La falta del deseo, según algunas enseñanzas de índole religiosa y filosófica,
es lo que nos daría la paz. Pocos quieren la paz, que yo sepa. Además para no
desear es necesario haber deseado, saber qué es eso. Yo, que no tengo
sentimientos religiosos y apenas filosóficos, hallo en la falta del deseo la
huida del sufrimiento, lo cual viene a ser lo mismo al final, si sólo nos
quedamos con el meollo. El concepto de deseo, tan apegado al pecado durante
tanto tiempo en nuestra cultura occidental de raíces judeocristianas, está hoy
sobrevalorado por la estafa capitalista de hacerte desear aquello que no
quieres. No voy a caer en la trampa de eso de que no necesitas. El ser humano
necesita muy poco, y todos, toditos, todos, tenemos más de lo que necesitamos
—hablo desde mi perspectiva de hombre blanco viviendo en occidente—. Porque
queremos. Lo malo es el deseo inoculado. El deseo que no cubre necesidades, ni
esperanzas. Es precisamente cuando te ofrecen: el piso de tus sueños. Los de
mis sueños que se los queden ello, que están en estado de ruina —al menos en
los míos—. Los deseos y apetitos primarios son entendibles y justificables,
siempre que no dañe al de al lado —o que no se entere de que has sido tú, esto
va en la moral de cada cual—. Esos deseos oscuros, tienen su lugar en las
grandes efemérides ocultas de la Historia del Mundo, pues la avaricia, la sed
de poder y de venganza, no dejan de ser deseos elaborados, cocinados a fuego
lento, y obtenido por triquiñuelas dignas de príncipes maquiavélicos. Pero
también están ahí, en el espíritu humano. El deseo de teletienda,
de competición por exhibir oropel va camino de convertirse, por vía de
selección natural en sociedad, en deseo normal. Aunque cualquiera sabe.

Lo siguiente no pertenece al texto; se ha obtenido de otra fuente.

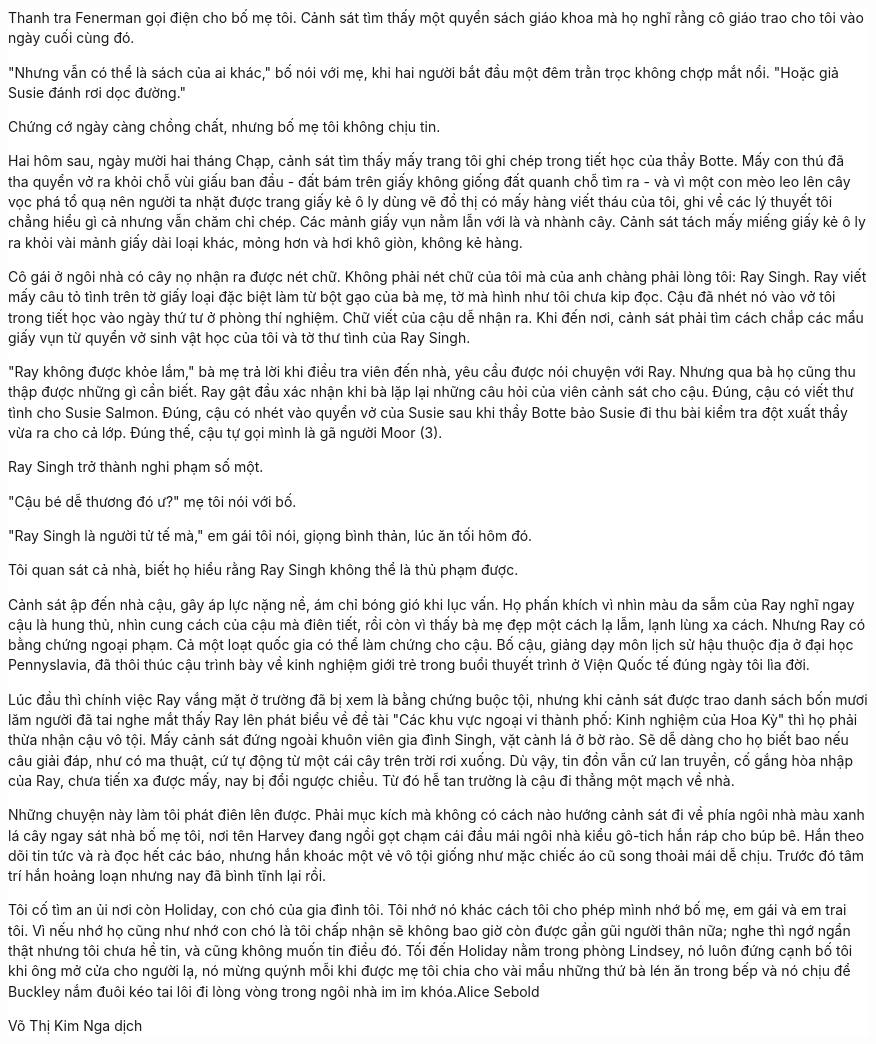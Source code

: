 Thanh tra Fenerman gọi điện cho bố mẹ tôi. Cảnh sát tìm thấy một quyển sách giáo khoa mà họ nghĩ rằng cô giáo trao cho tôi vào ngày cuối cùng đó.

"Nhưng vẫn có thể là sách của ai khác," bố nói với mẹ, khi hai người bắt đầu một đêm trằn trọc không chợp mắt nổi. "Hoặc giả Susie đánh rơi dọc đường."

Chứng cớ ngày càng chồng chất, nhưng bố mẹ tôi không chịu tin.

Hai hôm sau, ngày mười hai tháng Chạp, cảnh sát tìm thấy mấy trang tôi ghi chép trong tiết học của thầy Botte. Mấy con thú đã tha quyển vở ra khỏi chỗ vùi giấu ban đầu - đất bám trên giấy không giống đất quanh chỗ tìm ra - và vì một con mèo leo lên cây vọc phá tổ quạ nên người ta nhặt được trang giấy kẻ ô ly dùng vẽ đồ thị có mấy hàng viết tháu của tôi, ghi về các lý thuyết tôi chẳng hiểu gì cả nhưng vẫn chăm chỉ chép. Các mảnh giấy vụn nằm lẫn với là và nhành cây. Cảnh sát tách mấy miếng giấy kẻ ô ly ra khỏi vài mảnh giấy dài loại khác, mỏng hơn và hơi khô giòn, không kẻ hàng.

Cô gái ở ngôi nhà có cây nọ nhận ra được nét chữ. Không phải nét chữ của tôi mà của anh chàng phải lòng tôi: Ray Singh. Ray viết mấy câu tỏ tình trên tờ giấy loại đặc biệt làm từ bột gạo của bà mẹ, tờ mà hình như tôi chưa kip đọc. Cậu đã nhét nó vào vở tôi trong tiết học vào ngày thứ tư ở phòng thí nghiệm. Chữ viết của cậu dễ nhận ra. Khi đến nơi, cảnh sát phải tìm cách chắp các mẩu giấy vụn từ quyển vở sinh vật học của tôi và tờ thư tình của Ray Singh.

"Ray không được khỏe lắm," bà mẹ trả lời khi điều tra viên đến nhà, yêu cầu được nói chuyện với Ray. Nhưng qua bà họ cũng thu thập được những gì cần biết. Ray gật đầu xác nhận khi bà lặp lại những câu hỏi của viên cảnh sát cho cậu. Đúng, cậu có viết thư tình cho Susie Salmon. Đúng, cậu có nhét vào quyển vở của Susie sau khi thầy Botte bảo Susie đi thu bài kiểm tra đột xuất thầy vừa ra cho cả lớp. Đúng thế, cậu tự gọi mình là gã người Moor (3).

Ray Singh trở thành nghi phạm số một.

"Cậu bé dễ thương đó ư?" mẹ tôi nói với bố.

"Ray Singh là người tử tế mà," em gái tôi nói, giọng bình thản, lúc ăn tối hôm đó.

Tôi quan sát cả nhà, biết họ hiểu rằng Ray Singh không thể là thủ phạm được.

Cảnh sát ập đến nhà cậu, gây áp lực nặng nề, ám chỉ bóng gió khi lục vấn. Họ phấn khích vì nhìn màu da sẫm của Ray nghĩ ngay cậu là hung thủ, nhìn cung cách của cậu mà điên tiết, rồi còn vì thấy bà mẹ đẹp một cách lạ lẫm, lạnh lùng xa cách. Nhưng Ray có bằng chứng ngoại phạm. Cả một loạt quốc gia có thể làm chứng cho cậu. Bố cậu, giảng dạy môn lịch sử hậu thuộc địa ở đại học Pennyslavia, đã thôi thúc cậu trình bày về kinh nghiệm giới trẻ trong buổi thuyết trình ở Viện Quốc tế đúng ngày tôi lìa đời.

Lúc đầu thì chính việc Ray vắng mặt ở trường đã bị xem là bằng chứng buộc tội, nhưng khi cảnh sát được trao danh sách bốn mươi lăm người đã tai nghe mắt thấy Ray lên phát biểu về đề tài "Các khu vực ngoại vi thành phố: Kinh nghiệm của Hoa Kỳ" thì họ phải thừa nhận cậu vô tội. Mấy cảnh sát đứng ngoài khuôn viên gia đình Singh, vặt cành lá ở bờ rào. Sẽ dễ dàng cho họ biết bao nếu câu giải đáp, như có ma thuật, cứ tự động từ một cái cây trên trời rơi xuống. Dù vậy, tin đồn vẫn cứ lan truyền, cố gắng hòa nhập của Ray, chưa tiến xa được mấy, nay bị đổi ngược chiều. Từ đó hễ tan trường là cậu đi thẳng một mạch về nhà.

Những chuyện này làm tôi phát điên lên được. Phải mục kích mà không có cách nào hướng cảnh sát đi về phía ngôi nhà màu xanh lá cây ngay sát nhà bố mẹ tôi, nơi tên Harvey đang ngồi gọt chạm cái đầu mái ngôi nhà kiểu gô-tich hắn ráp cho búp bê. Hắn theo dõi tin tức và rà đọc hết các báo, nhưng hắn khoác một vẻ vô tội giống như mặc chiếc áo cũ song thoải mái dễ chịu. Trước đó tâm trí hắn hoảng loạn nhưng nay đã bình tĩnh lại rồi.

Tôi cố tìm an ủi nơi còn Holiday, con chó của gia đình tôi. Tôi nhớ nó khác cách tôi cho phép mình nhớ bố mẹ, em gái và em trai tôi. Vì nếu nhớ họ cũng như nhớ con chó là tôi chấp nhận sẽ không bao giờ còn được gần gũi người thân nữa; nghe thì ngớ ngẩn thật nhưng tôi chưa hề tin, và cũng không muốn tin điều đó. Tối đến Holiday nằm trong phòng Lindsey, nó luôn đứng cạnh bố tôi khi ông mở cửa cho người lạ, nó mừng quýnh mỗi khi được mẹ tôi chia cho vài mẩu những thứ bà lén ăn trong bếp và nó chịu để Buckley nắm đuôi kéo tai lôi đi lòng vòng trong ngôi nhà im ỉm khóa.Alice Sebold

Võ Thị Kim Nga dịch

Y para no marear más la perdiz sobre esto le comento, como Stan
Marsh, lo que hemos aprendido hoy. El sueño es
sueño. El deseo, deseo. No vivimos en un mundo platónico de imágenes y
símbolos, ni en el Siglo de Oro, ni Calderón de la Barca tiene
razón de que toda la vida es sueño y mayor bien es pequeño —bueno, en esto sí—.
La vida es la vida. Terrible, gozosa, anodina, magnífica según el día y la hora
del individuo, según el sujeto o según donde viva el interfecto. Soñar
despierto es imaginación pura, la cual controlamos. Soñando no tenemos el
control. Somos infraseres en un mundo de misterio,
como debe ser. Estamos en viñetas, en las que sólo existe lo que está entre las
cuatro líneas del recuadro.
Algunos idiotas te dirán: no sueñes, vive. No saben de lo que hablan.
Yo, el IDIOTA, te digo: el que dice durmiendo no se vive, es porque no sueña.
SUEÑA,
NO VIVAS.
En el mundo real los imbéciles son de verdad.
Pero
ahhhh, también los chuletones, como diría Woody sobre el mundo de los vivos.